### [RECORDS SUPPLIED]
Start of Block
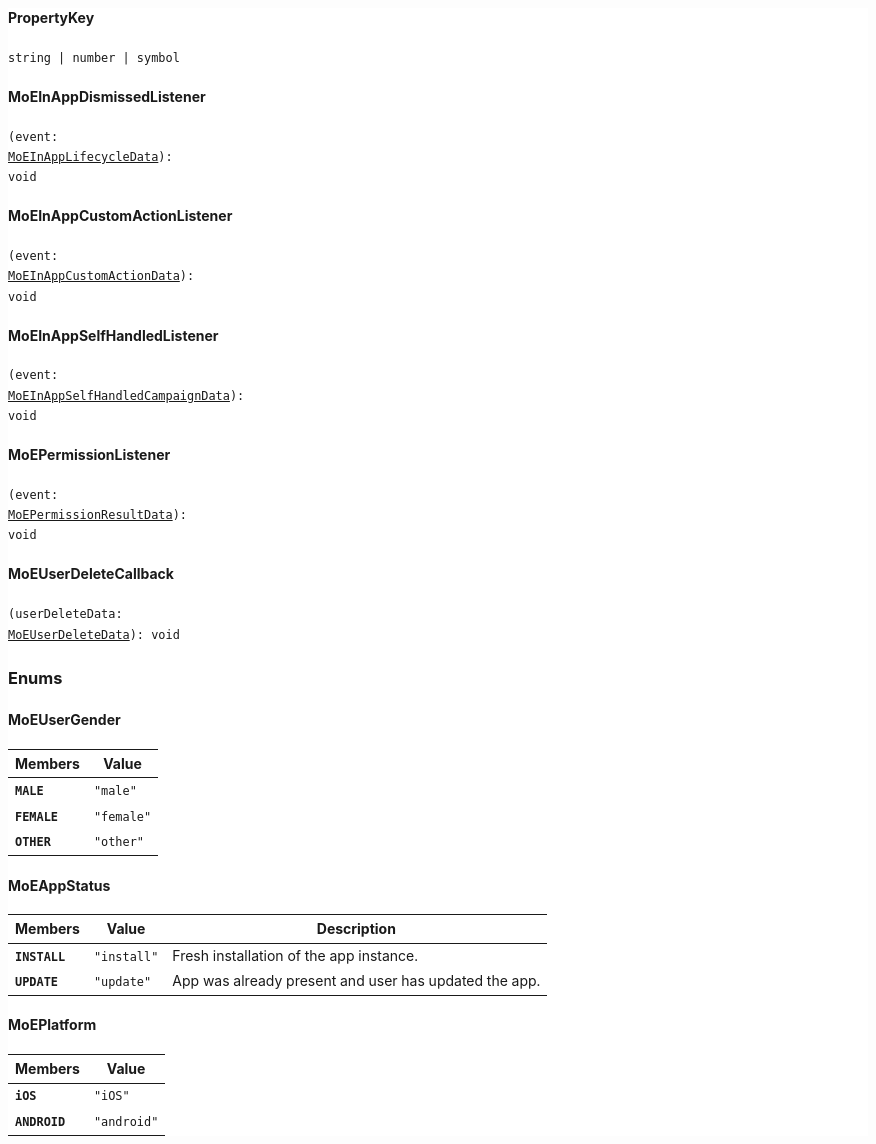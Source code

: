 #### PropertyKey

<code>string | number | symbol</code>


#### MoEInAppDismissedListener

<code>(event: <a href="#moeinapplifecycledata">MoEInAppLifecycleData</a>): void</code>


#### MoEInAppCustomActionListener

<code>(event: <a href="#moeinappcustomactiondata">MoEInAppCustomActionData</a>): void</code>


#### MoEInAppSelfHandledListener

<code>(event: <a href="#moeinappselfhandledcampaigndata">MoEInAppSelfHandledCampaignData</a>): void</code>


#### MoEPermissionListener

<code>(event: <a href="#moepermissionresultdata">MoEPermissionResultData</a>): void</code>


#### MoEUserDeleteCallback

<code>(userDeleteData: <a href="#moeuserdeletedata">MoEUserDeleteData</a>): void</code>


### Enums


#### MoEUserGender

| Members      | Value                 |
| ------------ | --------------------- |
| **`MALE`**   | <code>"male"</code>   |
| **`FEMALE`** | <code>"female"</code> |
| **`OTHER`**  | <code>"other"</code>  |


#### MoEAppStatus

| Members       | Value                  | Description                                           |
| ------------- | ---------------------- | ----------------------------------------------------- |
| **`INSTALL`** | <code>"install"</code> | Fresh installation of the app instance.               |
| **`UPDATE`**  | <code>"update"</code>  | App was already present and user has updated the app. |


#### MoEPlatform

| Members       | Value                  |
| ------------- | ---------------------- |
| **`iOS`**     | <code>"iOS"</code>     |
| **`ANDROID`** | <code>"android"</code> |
End of Block
Start of Block
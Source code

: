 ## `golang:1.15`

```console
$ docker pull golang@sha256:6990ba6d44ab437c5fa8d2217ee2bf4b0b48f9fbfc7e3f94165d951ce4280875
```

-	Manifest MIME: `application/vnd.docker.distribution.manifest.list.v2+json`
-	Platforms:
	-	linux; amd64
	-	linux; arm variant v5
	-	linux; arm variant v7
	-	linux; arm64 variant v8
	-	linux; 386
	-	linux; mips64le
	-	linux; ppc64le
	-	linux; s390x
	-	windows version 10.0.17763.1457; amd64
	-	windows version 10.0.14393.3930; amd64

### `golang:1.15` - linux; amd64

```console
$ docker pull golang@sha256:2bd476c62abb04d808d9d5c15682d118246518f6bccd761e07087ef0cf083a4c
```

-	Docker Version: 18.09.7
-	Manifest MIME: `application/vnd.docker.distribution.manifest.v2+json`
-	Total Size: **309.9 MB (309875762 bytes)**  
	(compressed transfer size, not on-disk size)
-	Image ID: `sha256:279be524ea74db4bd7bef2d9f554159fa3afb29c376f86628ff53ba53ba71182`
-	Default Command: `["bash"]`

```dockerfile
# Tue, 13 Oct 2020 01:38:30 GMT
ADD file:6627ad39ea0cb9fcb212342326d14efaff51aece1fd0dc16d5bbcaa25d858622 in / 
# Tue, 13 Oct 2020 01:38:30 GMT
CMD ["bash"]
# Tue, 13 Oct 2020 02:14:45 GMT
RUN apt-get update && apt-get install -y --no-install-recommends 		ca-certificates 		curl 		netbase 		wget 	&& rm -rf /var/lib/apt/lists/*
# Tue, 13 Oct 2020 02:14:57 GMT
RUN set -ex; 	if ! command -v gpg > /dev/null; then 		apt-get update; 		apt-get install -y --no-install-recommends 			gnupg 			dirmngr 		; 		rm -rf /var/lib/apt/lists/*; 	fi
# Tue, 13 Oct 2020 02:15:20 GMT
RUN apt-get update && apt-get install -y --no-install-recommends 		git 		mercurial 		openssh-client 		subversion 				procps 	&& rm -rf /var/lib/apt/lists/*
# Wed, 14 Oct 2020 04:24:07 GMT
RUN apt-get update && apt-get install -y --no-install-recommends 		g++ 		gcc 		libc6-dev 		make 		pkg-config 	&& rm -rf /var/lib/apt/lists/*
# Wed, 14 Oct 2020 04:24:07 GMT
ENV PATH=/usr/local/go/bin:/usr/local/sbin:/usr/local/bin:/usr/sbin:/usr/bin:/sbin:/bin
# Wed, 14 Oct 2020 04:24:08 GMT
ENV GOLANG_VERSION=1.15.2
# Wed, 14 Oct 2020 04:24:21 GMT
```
End of Block
### [REQUIRED ACTION]
In the material above, find each line that contains the word "event", and select it.

### [ANSWER TO THIS PROBLEM]
<code>(event: <a href="#moeinapplifecycledata">MoEInAppLifecycleData</a>): void</code>
<code>(event: <a href="#moeinappcustomactiondata">MoEInAppCustomActionData</a>): void</code>
<code>(event: <a href="#moeinappselfhandledcampaigndata">MoEInAppSelfHandledCampaignData</a>): void</code>
<code>(event: <a href="#moepermissionresultdata">MoEPermissionResultData</a>): void</code>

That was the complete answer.